We found their sauna – a small box, shorter than my height that can fit two people and sitting in a space that was a cross between our heli-deck store and our gym. I found a bone mounted to a plaque in the ships lounge, apparently kissing it granted a wish. I gave the wish a minute’s thought, and then the bone a kiss, before moving on.

Michelle checking equipment

Michelle Nerentorp is checking her equipment on Oden. When the two ships met, some of the air measurement instruments reacted on the exhaust fumes. Photo: Åsa Lindgren

We saw their multi-beam station, a space full of computer screens and humming servers. This has been one of the crucial instruments for this expedition – as Canada surveys the sea floor, to help with their submission to the United Nations Convention on Law of the Sea programme (UNCLOS), in order to attempt to claim rights over continental shelf in this region.
We had an ice cream in the ship’s mess, and spoke to a few more crew members. Being English I took a couple of tea bags from the mess – I’m looking forward to one this evening, as good tea is sorely lacking on a Swedish ship. We headed to the store to pick up a Canadian Coast Guard T-shirt, and then I headed back to Oden. I took over running our shop, so that a colleague could go aboard. The shop was fun, and gave me a chance to find out more about what people did on Louis and where they were from, which seemed to be all over Canada.

I spoke to the Marine Mammal Observer who will spend the rest of the expedition on our ship as we make our way back to Longyearbyen, Svalbard. He is from northern Canada, so I’m no longer the person on board living closest to the North Pole. I live in Abisko, northern Sweden, where Abisko Scientific Research Station is located.

After a quick lunch I gave a couple of tours, pointing out our two much larger saunas, I sold a few more T-shirts and headed back to the Louis for a group photo. I had stuffed my pockets with Swedish Polar Research Secretariat pin badges, and handed them out to people I spoke to. I was also happy that I could personally return 5 dollars to a cadet in the crew that I had accidentally short-changed in the shop. I gave her a badge too – good for making friends with. Word had got around and a few people were coming to me asking for one.

Later after returning to Oden, I stood outside on our helideck and spoke over the side to two Canadians – the ship’s doctor who had given me a Canadian Space Agency badge in return of my own, and a lawyer working with the Canadian Diplomatic Service, who was working on Canada’s UNCLOS submission. For half an hour we talked about home, work, continental shelves, UNCLOS and countries with and without an Arctic coastline.
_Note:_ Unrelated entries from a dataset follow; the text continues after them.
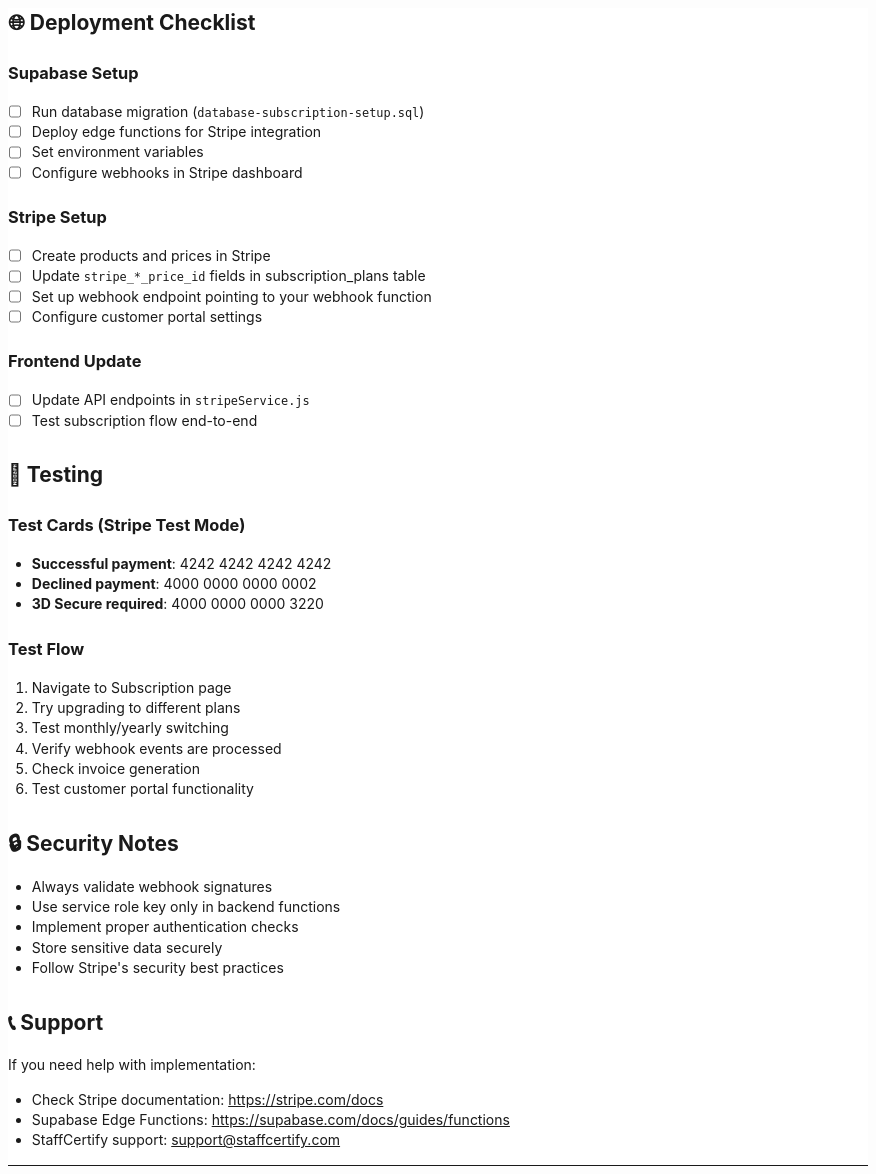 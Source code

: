 ## 🌐 Deployment Checklist

### Supabase Setup
- [ ] Run database migration (`database-subscription-setup.sql`)
- [ ] Deploy edge functions for Stripe integration
- [ ] Set environment variables
- [ ] Configure webhooks in Stripe dashboard

### Stripe Setup
- [ ] Create products and prices in Stripe
- [ ] Update `stripe_*_price_id` fields in subscription_plans table
- [ ] Set up webhook endpoint pointing to your webhook function
- [ ] Configure customer portal settings

### Frontend Update
- [ ] Update API endpoints in `stripeService.js`
- [ ] Test subscription flow end-to-end

## 🧪 Testing

### Test Cards (Stripe Test Mode)
- **Successful payment**: 4242 4242 4242 4242
- **Declined payment**: 4000 0000 0000 0002
- **3D Secure required**: 4000 0000 0000 3220

### Test Flow
1. Navigate to Subscription page
2. Try upgrading to different plans
3. Test monthly/yearly switching
4. Verify webhook events are processed
5. Check invoice generation
6. Test customer portal functionality

## 🔒 Security Notes

- Always validate webhook signatures
- Use service role key only in backend functions
- Implement proper authentication checks
- Store sensitive data securely
- Follow Stripe's security best practices

## 📞 Support

If you need help with implementation:
- Check Stripe documentation: https://stripe.com/docs
- Supabase Edge Functions: https://supabase.com/docs/guides/functions
- StaffCertify support: support@staffcertify.com

--- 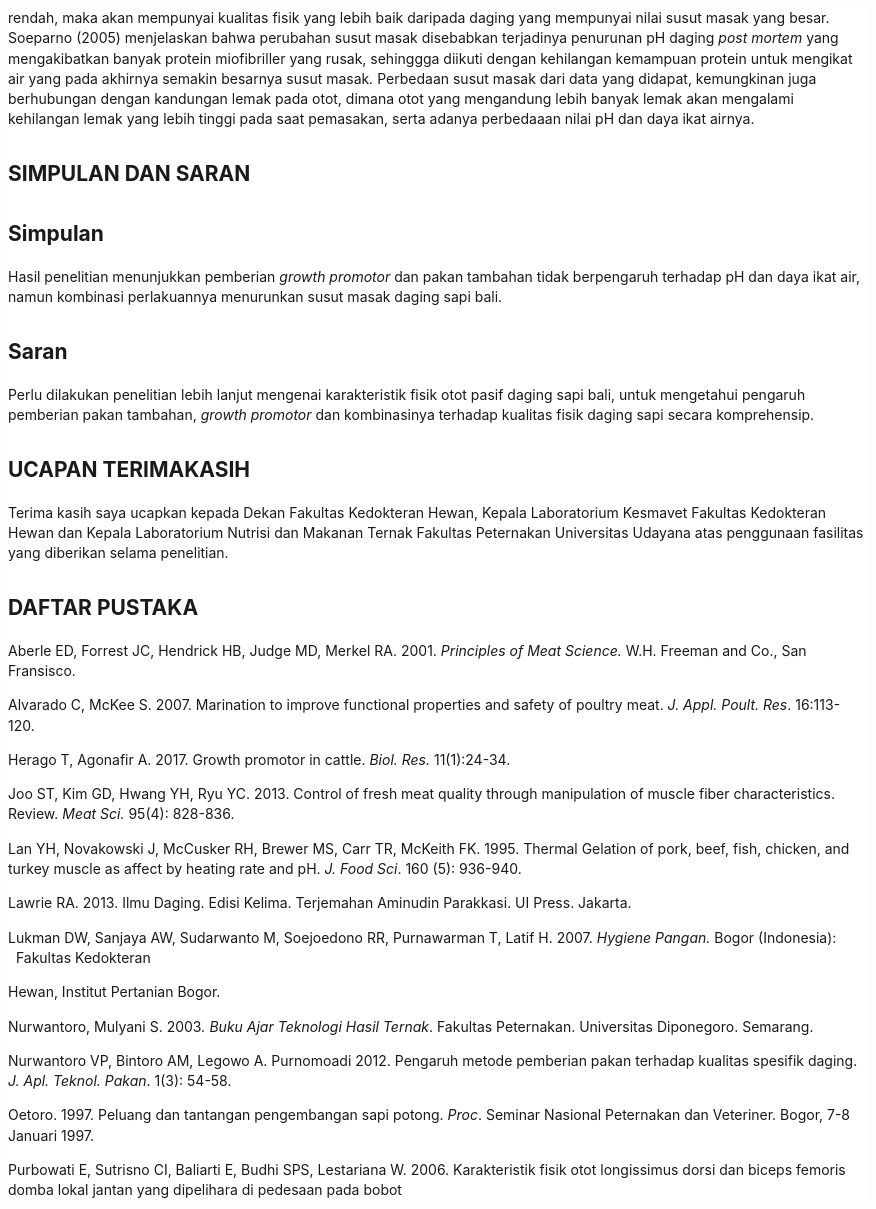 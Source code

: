 <p><span class="font5">rendah, maka akan mempunyai kualitas fisik yang lebih baik daripada daging yang mempunyai nilai susut masak yang besar. Soeparno (2005) menjelaskan bahwa perubahan susut masak disebabkan terjadinya penurunan pH daging </span><span class="font5" style="font-style:italic;">post mortem</span><span class="font5"> yang mengakibatkan banyak protein miofibriller yang rusak, sehinggga diikuti dengan kehilangan kemampuan protein untuk mengikat air yang pada akhirnya semakin besarnya susut masak</span><span class="font5" style="font-style:italic;">. </span><span class="font5">Perbedaan susut masak dari data yang didapat, kemungkinan juga berhubungan dengan kandungan lemak pada otot, dimana otot yang mengandung lebih banyak lemak akan mengalami kehilangan lemak yang lebih tinggi pada saat pemasakan, serta adanya perbedaaan nilai pH dan daya ikat airnya.</span></p>
<h2><a name="bookmark26"></a><span class="font5" style="font-weight:bold;"><a name="bookmark27"></a>SIMPULAN DAN SARAN</span></h2>
<h2><a name="bookmark28"></a><span class="font5" style="font-weight:bold;"><a name="bookmark29"></a>Simpulan</span></h2>
<p><span class="font5">Hasil penelitian menunjukkan pemberian </span><span class="font5" style="font-style:italic;">growth promotor</span><span class="font5"> dan pakan tambahan tidak berpengaruh terhadap pH dan daya ikat air, namun kombinasi perlakuannya menurunkan susut masak daging sapi bali.</span></p>
<h2><a name="bookmark30"></a><span class="font5" style="font-weight:bold;"><a name="bookmark31"></a>Saran</span></h2>
<p><span class="font5">Perlu dilakukan penelitian lebih lanjut mengenai karakteristik fisik otot pasif daging sapi bali, untuk mengetahui pengaruh pemberian pakan tambahan, </span><span class="font5" style="font-style:italic;">growth promotor</span><span class="font5"> dan kombinasinya terhadap kualitas fisik daging sapi secara komprehensip.</span></p>
<h2><a name="bookmark32"></a><span class="font5" style="font-weight:bold;"><a name="bookmark33"></a>UCAPAN TERIMAKASIH</span></h2>
<p><span class="font5">Terima kasih saya ucapkan kepada Dekan Fakultas Kedokteran Hewan, Kepala Laboratorium Kesmavet Fakultas Kedokteran Hewan dan Kepala Laboratorium Nutrisi dan Makanan Ternak Fakultas Peternakan Universitas Udayana atas penggunaan fasilitas yang diberikan selama penelitian.</span></p>
<h2><a name="bookmark34"></a><span class="font5" style="font-weight:bold;"><a name="bookmark35"></a>DAFTAR PUSTAKA</span></h2>
<p><span class="font5">Aberle ED, Forrest JC, Hendrick HB, Judge MD, Merkel RA. 2001. </span><span class="font5" style="font-style:italic;">Principles of Meat Science.</span><span class="font5"> W.H. Freeman and Co., San Fransisco.</span></p>
<p><span class="font5">Alvarado C, McKee S. 2007. Marination to improve functional properties and safety of poultry meat. </span><span class="font5" style="font-style:italic;">J. Appl. Poult. Res</span><span class="font5">. 16:113- 120.</span></p>
<p><span class="font5">Herago T, Agonafir A. 2017. Growth promotor in cattle. </span><span class="font5" style="font-style:italic;">Biol. Res.</span><span class="font5"> 11(1):24-34.</span></p>
<p><span class="font5">Joo ST, Kim GD, Hwang YH, Ryu YC. 2013. Control of fresh meat quality through manipulation of muscle fiber characteristics. Review. </span><span class="font5" style="font-style:italic;">Meat Sci. </span><span class="font5">95(4): 828-836.</span></p>
<p><span class="font5">Lan YH, Novakowski J, McCusker RH, Brewer MS, Carr TR, McKeith FK. 1995. Thermal Gelation of pork, beef, fish, chicken, and turkey muscle as affect by heating rate and pH. </span><span class="font5" style="font-style:italic;">J. Food Sci</span><span class="font5">. 160 (5): 936-940.</span></p>
<p><span class="font5">Lawrie RA. 2013. Ilmu Daging. Edisi Kelima. Terjemahan Aminudin Parakkasi. UI Press. Jakarta.</span></p>
<p><span class="font5">Lukman DW, Sanjaya AW, Sudarwanto M, Soejoedono RR, Purnawarman T, Latif H. 2007. </span><span class="font5" style="font-style:italic;">Hygiene Pangan.</span><span class="font5"> Bogor (Indonesia): &nbsp;&nbsp;Fakultas Kedokteran</span></p>
<p><span class="font5">Hewan, Institut Pertanian Bogor.</span></p>
<p><span class="font5">Nurwantoro, Mulyani S. 2003</span><span class="font5" style="font-style:italic;">. Buku Ajar Teknologi Hasil Ternak</span><span class="font5">. Fakultas Peternakan. Universitas Diponegoro. Semarang.</span></p>
<p><span class="font5">Nurwantoro VP, Bintoro AM, Legowo A. Purnomoadi 2012. Pengaruh metode pemberian pakan terhadap kualitas spesifik daging. </span><span class="font5" style="font-style:italic;">J. Apl. Teknol. Pakan</span><span class="font5">. 1(3): 54-58.</span></p>
<p><span class="font5">Oetoro. 1997. Peluang dan tantangan pengembangan sapi potong. </span><span class="font5" style="font-style:italic;">Proc</span><span class="font5">. Seminar Nasional Peternakan dan Veteriner. Bogor, 7-8 Januari 1997.</span></p>
<p><span class="font5">Purbowati E, Sutrisno CI, Baliarti E, Budhi SPS, Lestariana W. 2006. Karakteristik fisik otot longissimus dorsi dan biceps femoris domba lokal jantan yang dipelihara di pedesaan pada bobot</span></p>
Lars and I threw over a few more bundles of Polar badges, brochures and pens, along with our cards, whilst the deck crews used a crane to move boxes of samples to the Louis. We moved higher to the fourth deck to watch as the gangway was removed, and the ships parted. The ships blew their horns as we waved goodbye, and that was my signal to go back to work and prepare for the helicopter fire squad.

By the time I was dressed and helping the scientists load the helicopter for an ice station – sampling from the ice away from the ship – the Louis was off in the distance. We both have another 18 days at sea, but now we’re working alone and slowly making our way back to our respective homes. Our two little communities are separated once more, but we’ll no longer glimpse the red and white ship over our shoulder.